[[ MATERIAL PROVIDED open ]]

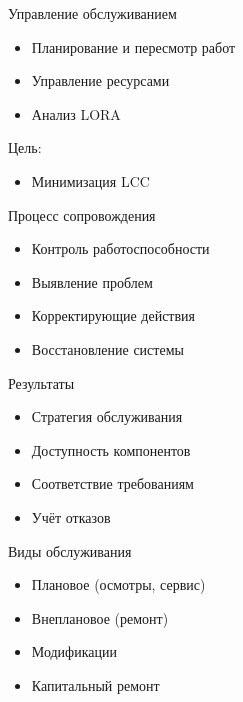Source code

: \documentclass{beamer}
\begin{document}

\begin{frame}{Управление обслуживанием}
\begin{itemize}
    \item Планирование и пересмотр работ
    \item Управление ресурсами
    \item Анализ LORA
\end{itemize}

\vspace{0.5cm}

Цель:
\begin{itemize}
    \item Минимизация LCC
\end{itemize}

\end{frame}


\begin{frame}{Процесс сопровождения}
\begin{itemize}
    \item Контроль работоспособности
    \item Выявление проблем
    \item Корректирующие действия
    \item Восстановление системы
\end{itemize}

\end{frame}


\begin{frame}{Результаты}
\begin{itemize}
    \item Стратегия обслуживания
    \item Доступность компонентов
    \item Соответствие требованиям
    \item Учёт отказов
\end{itemize}

\end{frame}


\begin{frame}{Виды обслуживания}
\begin{itemize}
    \item Плановое (осмотры, сервис)
    \item Внеплановое (ремонт)
    \item Модификации
    \item Капитальный ремонт
\end{itemize}

\end{frame}
\end{document}
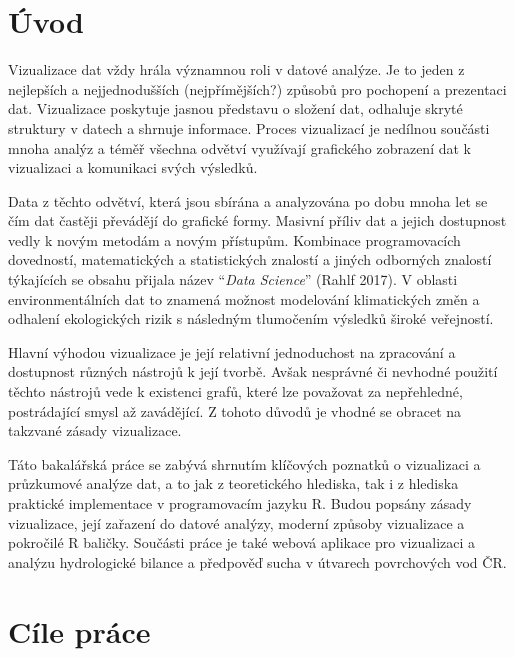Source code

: \documentclass[12pt,]{article}
\title{}
\author{}
\date{}
\begin{document}


\tableofcontents

\newpage

\listoffigures
\listoftables

\newpage

\section{Úvod}\label{uvod}

\pagestyle{plain} \setcounter{page}{1}

\qquad Vizualizace dat vždy hrála významnou roli v datové analýze. Je to
jeden z nejlepších a nejjednodušších (nejpřímějších?) způsobů pro
pochopení a prezentaci dat. Vizualizace poskytuje jasnou představu o
složení dat, odhaluje skryté struktury v datech a shrnuje informace.
Proces vizualizací je nedílnou součásti mnoha analýz a téměř všechna
odvětví využívají grafického zobrazení dat k vizualizaci a komunikaci
svých výsledků.

\qquad Data z těchto odvětví, která jsou sbírána a analyzována po dobu
mnoha let se čím dat častěji převádějí do grafické formy. Masivní příliv
dat a jejich dostupnost vedly k novým metodám a novým přístupům.
Kombinace programovacích dovedností, matematických a statistických
znalostí a jiných odborných znalostí týkajících se obsahu přijala název
\enquote{\emph{Data Science}} (Rahlf 2017). V oblasti environmentálních
dat to znamená možnost modelování klimatických změn a odhalení
ekologických rizik s následným tlumočením výsledků široké veřejností.

\qquad Hlavní výhodou vizualizace je její relativní jednoduchost na
zpracování a dostupnost různých nástrojů k její tvorbě. Avšak nesprávné
či nevhodné použití těchto nástrojů vede k existenci grafů, které lze
považovat za nepřehledné, postrádající smysl až zavádějící. Z tohoto
důvodů je vhodné se obracet na takzvané zásady vizualizace.

\qquad Táto bakalářská práce se zabývá shrnutím klíčových poznatků o
vizualizaci a průzkumové analýze dat, a to jak z teoretického hlediska,
tak i z hlediska praktické implementace v programovacím jazyku R. Budou
popsány zásady vizualizace, její zařazení do datové analýzy, moderní
způsoby vizualizace a pokročilé R baličky. Součásti práce je také webová
aplikace pro vizualizaci a analýzu hydrologické bilance a předpověď
sucha v útvarech povrchových vod ČR.

\newpage

\section{Cíle práce}\label{cile-prace}
\end{document}

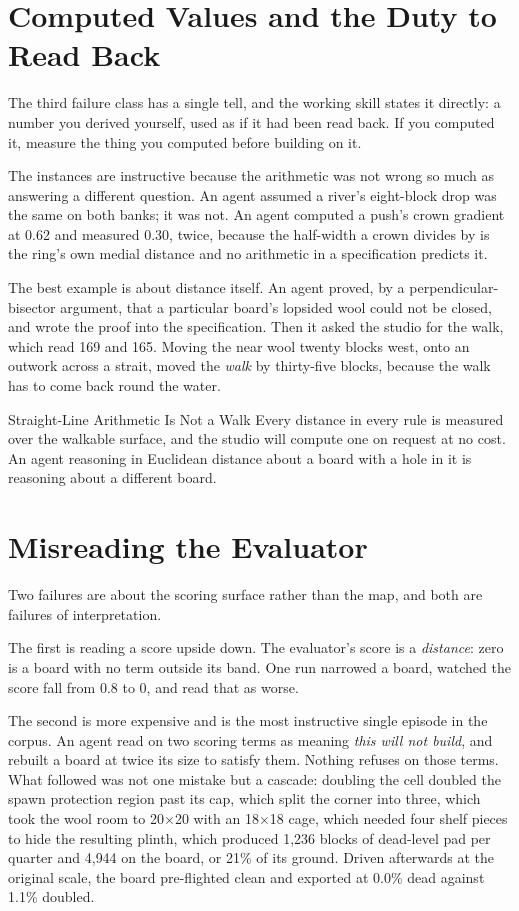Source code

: \section{Computed Values and the Duty to Read Back}

The third failure class has a single tell, and the working skill states it
directly: a number you derived yourself, used as if it had been read back. If you
computed it, measure the thing you computed before building on it.

The instances are instructive because the arithmetic was not wrong so much as
answering a different question. An agent assumed a river's eight-block drop was the
same on both banks; it was not. An agent computed a push's crown gradient at 0.62
and measured 0.30, twice, because the half-width a crown divides by is the ring's
own medial distance and no arithmetic in a specification predicts it.

The best example is about distance itself. An agent proved, by a
perpendicular-bisector argument, that a particular board's lopsided wool could not
be closed, and wrote the proof into the specification. Then it asked the studio for
the walk, which read 169 and 165. Moving the near wool twenty blocks west, onto an
outwork across a strait, moved the \emph{walk} by thirty-five blocks, because the
walk has to come back round the water.

\begin{ruling}{Straight-Line Arithmetic Is Not a Walk}
Every distance in every rule is measured over the walkable surface, and the studio
will compute one on request at no cost. An agent reasoning in Euclidean distance
about a board with a hole in it is reasoning about a different board.
\end{ruling}

\section{Misreading the Evaluator}

Two failures are about the scoring surface rather than the map, and both are
failures of interpretation.

The first is reading a score upside down. The evaluator's score is a
\emph{distance}: zero is a board with no term outside its band. One run narrowed a
board, watched the score fall from 0.8 to 0, and read that as worse.

The second is more expensive and is the most instructive single episode in the
corpus. An agent read  on two scoring terms as meaning
\emph{this will not build}, and rebuilt a board at twice its size to satisfy them.
Nothing refuses on those terms. What followed was not one mistake but a cascade:
doubling the cell doubled the spawn protection region past its cap, which split the
corner into three, which took the wool room to 20$\times$20 with an 18$\times$18
cage, which needed four shelf pieces to hide the resulting plinth, which produced
1{,}236 blocks of dead-level pad per quarter and 4{,}944 on the board, or 21\% of
its ground. Driven afterwards at the original scale, the board pre-flighted clean
and exported at 0.0\% dead against 1.1\% doubled.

[[ MATERIAL PROVIDED closed ]]

WHAT THIS TASK INVOLVES: Using the listing above, list every line in which the string "zásady" occurs.

TASK RESULT:
důvodů je vhodné se obracet na takzvané zásady vizualizace.
popsány zásady vizualizace, její zařazení do datové analýzy, moderní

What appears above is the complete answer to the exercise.